A senior director with the American Civil Liberties Union said Thursday that Kennedy has been distracted by the “deep faith” of Jack Phillips, the owner of Masterpiece Cakeshop, who refused to bake a wedding cake for Charlie Craig and David Mullins. Kennedy, an 81-year-old Republican, has been instrumental in scoring several key judicial victories for gay rights.
“I think (Kennedy is) going to be torn,” ACLU’s Deputy Legal Director Louise Melling said at the Center for American Progress. “Justice Kennedy will appreciate what struggle Jack Phillips faces from his particular standpoint. On the other hand, Justice Kennedy cares deeply about the LGBT community. He cares deeply about the dignity of being turned away, and he cares about harm in other contexts, as well.”
If there’s any doubt about where Kennedy stands, she said, all one has to do is look at the case involving Hobby Lobby, which won a Supreme Court exemption on religious grounds in 2014 from having to pay or administer contraceptives for its employees. She also cited the arguments of the Little Sisters of the Poor, who won a victory in a separate case after facing millions of dollars in fines for refusing to adhere to the Obamacare mandates.
In the Hobby Lobby case, Kennedy made a point of emphasizing that women will still get the care they need, and in a case with implications for the Little Sisters of the Poor, the court emphasized women’s access to coverage.
Phillips said in September that he opened his Lakewood, Colo., shop to “create my art, do the baking that I love and serve the God that I love in ways that would hopefully honor him.” He said that a wedding “signifies husband and wife uniting with Christ.” His legal counsel has also argued for his freedom of expression as an artist. Oral arguments for Masterpiece Cakeshop v. Colorado Civil Rights Commission have just been scheduled for Dec. 5, and a ruling could potentially come in June.
Dariely Rodriguez, director of the Economic Justice Project at the Lawyers’ Committee for Civil Rights Under Law, an organization formed in 1963 at the request of President Kennedy, said that the Masterpiece case is reminiscent of Newman v. Piggie Park Enterprises.

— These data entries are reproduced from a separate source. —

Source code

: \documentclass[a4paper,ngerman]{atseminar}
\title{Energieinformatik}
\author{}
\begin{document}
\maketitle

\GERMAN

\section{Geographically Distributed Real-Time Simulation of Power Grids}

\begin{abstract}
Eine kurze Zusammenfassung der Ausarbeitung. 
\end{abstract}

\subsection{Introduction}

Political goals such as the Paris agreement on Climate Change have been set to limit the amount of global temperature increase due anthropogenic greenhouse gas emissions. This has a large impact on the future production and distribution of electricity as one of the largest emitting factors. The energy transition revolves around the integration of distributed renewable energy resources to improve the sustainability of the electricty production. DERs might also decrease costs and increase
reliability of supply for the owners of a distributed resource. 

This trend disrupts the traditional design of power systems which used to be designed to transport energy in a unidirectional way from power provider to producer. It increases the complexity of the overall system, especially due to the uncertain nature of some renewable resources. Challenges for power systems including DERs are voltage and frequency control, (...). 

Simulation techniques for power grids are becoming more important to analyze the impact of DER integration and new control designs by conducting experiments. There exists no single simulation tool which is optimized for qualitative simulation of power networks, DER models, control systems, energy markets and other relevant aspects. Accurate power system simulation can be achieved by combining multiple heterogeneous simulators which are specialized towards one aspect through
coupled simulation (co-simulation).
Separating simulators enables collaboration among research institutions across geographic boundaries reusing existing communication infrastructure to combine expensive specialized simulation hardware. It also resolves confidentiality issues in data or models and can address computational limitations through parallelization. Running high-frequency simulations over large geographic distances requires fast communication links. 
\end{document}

In that 1968 case, the Supreme Court ruled against a South Carolina barbecue chain owner who had refused to serve three African-American customers on religious grounds.
The owner had argued that serving the customers would contravene the will of God, but the Supreme Court unanimously rejected those arguments in a ruling that said he violated Title II of the Civil Rights Act.

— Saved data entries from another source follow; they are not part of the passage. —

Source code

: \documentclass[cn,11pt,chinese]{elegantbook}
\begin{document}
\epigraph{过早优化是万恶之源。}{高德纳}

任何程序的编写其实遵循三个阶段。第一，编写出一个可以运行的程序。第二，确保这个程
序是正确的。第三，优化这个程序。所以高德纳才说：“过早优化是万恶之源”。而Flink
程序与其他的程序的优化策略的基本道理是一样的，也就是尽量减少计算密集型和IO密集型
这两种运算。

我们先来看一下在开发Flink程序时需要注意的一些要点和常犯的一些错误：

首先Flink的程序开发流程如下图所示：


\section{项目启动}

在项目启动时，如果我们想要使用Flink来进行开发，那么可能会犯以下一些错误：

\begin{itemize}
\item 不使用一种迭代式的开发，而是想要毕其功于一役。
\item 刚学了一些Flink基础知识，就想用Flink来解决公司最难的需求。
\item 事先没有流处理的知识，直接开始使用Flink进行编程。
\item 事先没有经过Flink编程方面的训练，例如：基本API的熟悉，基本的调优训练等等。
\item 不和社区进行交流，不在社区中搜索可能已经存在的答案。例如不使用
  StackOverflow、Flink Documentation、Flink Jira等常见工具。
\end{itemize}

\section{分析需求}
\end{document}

“We think that it’s imperative for groups across the country to speak up in support of Charlie and David to talk about the real threats that this case represents to public accommodation laws,” Rodriguez said.
Elise Boddie, a law professor at Rutgers University and former director of litigation for the NAACP Legal Defense & Educational Fund, said that Phillips’ argument is “just old wine in a new bottle. She said that the decision should be an easy one, as the court would have to “bulldoze through a lot of law” in order to side with Phillips. State law, she said, dictates that if you’re open for business, you need to serve everybody.
“It’s part of the systematic dismantling of protections for people who are perceived not to belong,” Boddie said. “For people who are perceived to be others, to lie outside our national space. You have to be vigilant against it.”
Rebecca Cokley, a dwarf who served as President Obama’s chief diversity officer, said that discrimination continues to run rampant today despite the narrative that the U.S. has moved past old sentiments. She said that she was harassed and called a midget just outside the White House, and she overheard an anesthesiologist recommending her tubes be tied while she was in labor for her second child.
“The idea that we should be past this to me is hysterically funny to me. It’s hysterically optimistic,” Cokley said. “The cake is a lie.”